▶ _Given data_:
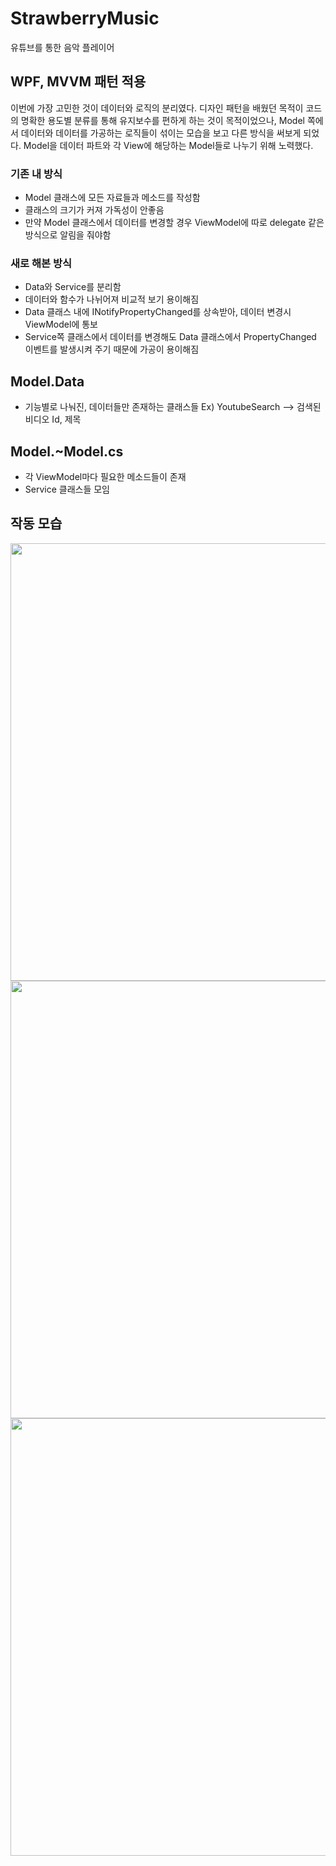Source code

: # StrawberryMusic
유튜브를 통한 음악 플레이어

## WPF, MVVM 패턴 적용
이번에 가장 고민한 것이 데이터와 로직의 분리였다.
디자인 패턴을 배웠던 목적이 코드의 명확한 용도별 분류를 통해 유지보수를 편하게 하는 것이 목적이었으나,
Model 쪽에서 데이터와 데이터를 가공하는 로직들이 섞이는 모습을 보고 다른 방식을 써보게 되었다.
Model을 데이터 파트와 각 View에 해당하는 Model들로 나누기 위해 노력했다. 

### 기존 내 방식
* Model 클래스에 모든 자료들과 메소드를 작성함
* 클래스의 크기가 커져 가독성이 안좋음
* 만약 Model 클래스에서 데이터를 변경할 경우 ViewModel에 따로 delegate 같은 방식으로 알림을 줘야함

### 새로 해본 방식
* Data와 Service를 분리함
* 데이터와 함수가 나뉘어져 비교적 보기 용이해짐
* Data 클래스 내에 INotifyPropertyChanged를 상속받아, 데이터 변경시 ViewModel에 통보
* Service쪽 클래스에서 데이터를 변경해도 Data 클래스에서 PropertyChanged 이벤트를 발생시켜 주기 때문에 가공이 용이해짐

## Model.Data
* 기능별로 나눠진, 데이터들만 존재하는 클래스들 Ex) YoutubeSearch --> 검색된 비디오 Id, 제목

## Model.~Model.cs
* 각 ViewModel마다 필요한 메소드들이 존재
* Service 클래스들 모임



## 작동 모습
<div>
  <img width="700" src="https://user-images.githubusercontent.com/59993347/91431427-501eeb80-e89b-11ea-81c4-296ca1ba5ca9.png">
  <img width="700" src="https://user-images.githubusercontent.com/59993347/91431428-50b78200-e89b-11ea-9c18-7b244ee9fb2e.png">
  <img width="700" src="https://user-images.githubusercontent.com/59993347/91431430-51501880-e89b-11ea-99a1-2450bb829f85.png">
</div>
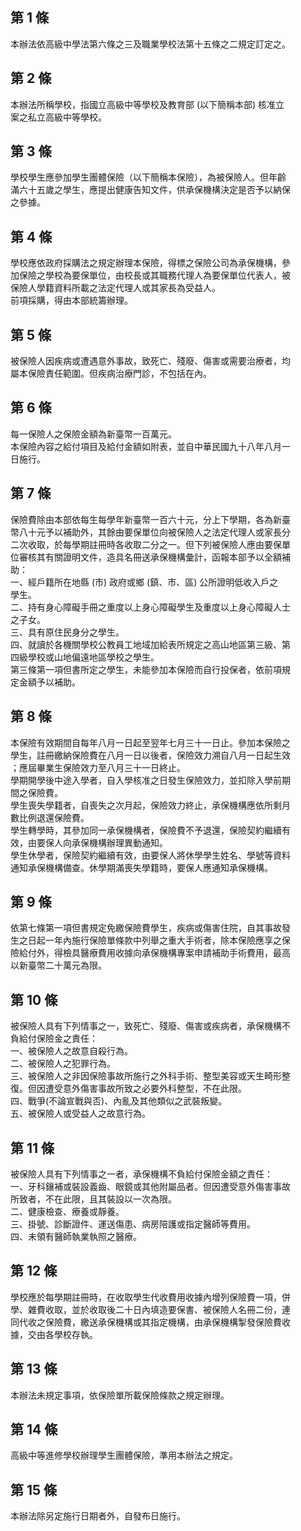 第 1 條
-------
本辦法依高級中學法第六條之三及職業學校法第十五條之二規定訂定之。

第 2 條
-------
本辦法所稱學校，指國立高級中等學校及教育部 (以下簡稱本部) 核准立  
案之私立高級中等學校。

第 3 條
-------
學校學生應參加學生團體保險（以下簡稱本保險），為被保險人。但年齡  
滿六十五歲之學生，應提出健康告知文件，供承保機構決定是否予以納保  
之參據。

第 4 條
-------
學校應依政府採購法之規定辦理本保險，得標之保險公司為承保機構，參  
加保險之學校為要保單位，由校長或其職務代理人為要保單位代表人，被  
保險人學籍資料所載之法定代理人或其家長為受益人。  
前項採購，得由本部統籌辦理。

第 5 條
-------
被保險人因疾病或遭遇意外事故，致死亡、殘廢、傷害或需要治療者，均  
屬本保險責任範圍。但疾病治療門診，不包括在內。

第 6 條
-------
每一保險人之保險金額為新臺幣一百萬元。   
本保險內容之給付項目及給付金額如附表，並自中華民國九十八年八月一  
日施行。

第 7 條
-------
保險費除由本部依每生每學年新臺幣一百六十元，分上下學期，各為新臺  
幣八十元予以補助外，其餘由要保單位向被保險人之法定代理人或家長分  
二次收取，於每學期註冊時各收取二分之一。但下列被保險人應由要保單  
位審核其有關證明文件，造具名冊送承保機構彙計，函報本部予以全額補  
助：  
一、經戶籍所在地縣 (市) 政府或鄉 (鎮、市、區) 公所證明低收入戶之  
    學生。  
二、持有身心障礙手冊之重度以上身心障礙學生及重度以上身心障礙人士  
    之子女。  
三、具有原住民身分之學生。  
四、就讀於各機關學校公教員工地域加給表所規定之高山地區第三級、第  
    四級學校或山地偏遠地區學校之學生。  
第三條第一項但書所定之學生，未能參加本保險而自行投保者，依前項規  
定金額予以補助。

第 8 條
-------
本保險有效期間自每年八月一日起至翌年七月三十一日止。參加本保險之  
學生，註冊繳納保險費在八月一日以後者，保險效力溯自八月一日起生效  
；應屆畢業生保險效力至八月三十一日終止。  
學期開學後中途入學者，自入學核准之日發生保險效力，並扣除入學前期  
間之保險費。  
學生喪失學籍者，自喪失之次月起，保險效力終止，承保機構應依所剩月  
數比例退還保險費。  
學生轉學時，其參加同一承保機構者，保險費不予退還，保險契約繼續有  
效，由要保人向承保機構辦理異動通知。  
學生休學者，保險契約繼續有效，由要保人將休學學生姓名、學號等資料  
通知承保機構備查。休學期滿喪失學籍時，要保人應通知承保機構。

第 9 條
-------
依第七條第一項但書規定免繳保險費學生，疾病或傷害住院，自其事故發  
生之日起一年內施行保險單條款中列舉之重大手術者，除本保險應享之保  
險給付外，得檢具醫療費用收據向承保機構專案申請補助手術費用，最高  
以新臺幣二十萬元為限。

第 10 條
--------
被保險人具有下列情事之一，致死亡、殘廢、傷害或疾病者，承保機構不  
負給付保險金之責任：  
一、被保險人之故意自殺行為。  
二、被保險人之犯罪行為。  
三、被保險人之非因保險事故所施行之外科手術、整型美容或天生畸形整  
    復。但因遭受意外傷害事故所致之必要外科整型，不在此限。  
四、戰爭(不論宣戰與否)、內亂及其他類似之武裝叛變。  
五、被保險人或受益人之故意行為。

第 11 條
--------
被保險人具有下列情事之一者，承保機構不負給付保險金額之責任：  
一、牙科鑲補或裝設義齒、眼鏡或其他附屬品者。但因遭受意外傷害事故  
    所致者，不在此限，且其裝設以一次為限。  
二、健康檢查、療養或靜養。  
三、掛號、診斷證件、運送傷患、病房陪護或指定醫師等費用。  
四、未領有醫師執業執照之醫療。

第 12 條
--------
學校應於每學期註冊時，在收取學生代收費用收據內增列保險費一項，併  
學、雜費收取，並於收取後二十日內填造要保書、被保險人名冊二份，連  
同代收之保險費，繳送承保機構或其指定機構，由承保機構掣發保險費收  
據，交由各學校存執。

第 13 條
--------
本辦法未規定事項，依保險單所載保險條款之規定辦理。

第 14 條
--------
高級中等進修學校辦理學生團體保險，準用本辦法之規定。

第 15 條
--------
本辦法除另定施行日期者外，自發布日施行。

▶ _Work instructions_:
Where in the records does the string "클래스들" appear? Copy every line that has it.

▶ _Exercise response_:
* 기능별로 나눠진, 데이터들만 존재하는 클래스들 Ex) YoutubeSearch --> 검색된 비디오 Id, 제목
* Service 클래스들 모임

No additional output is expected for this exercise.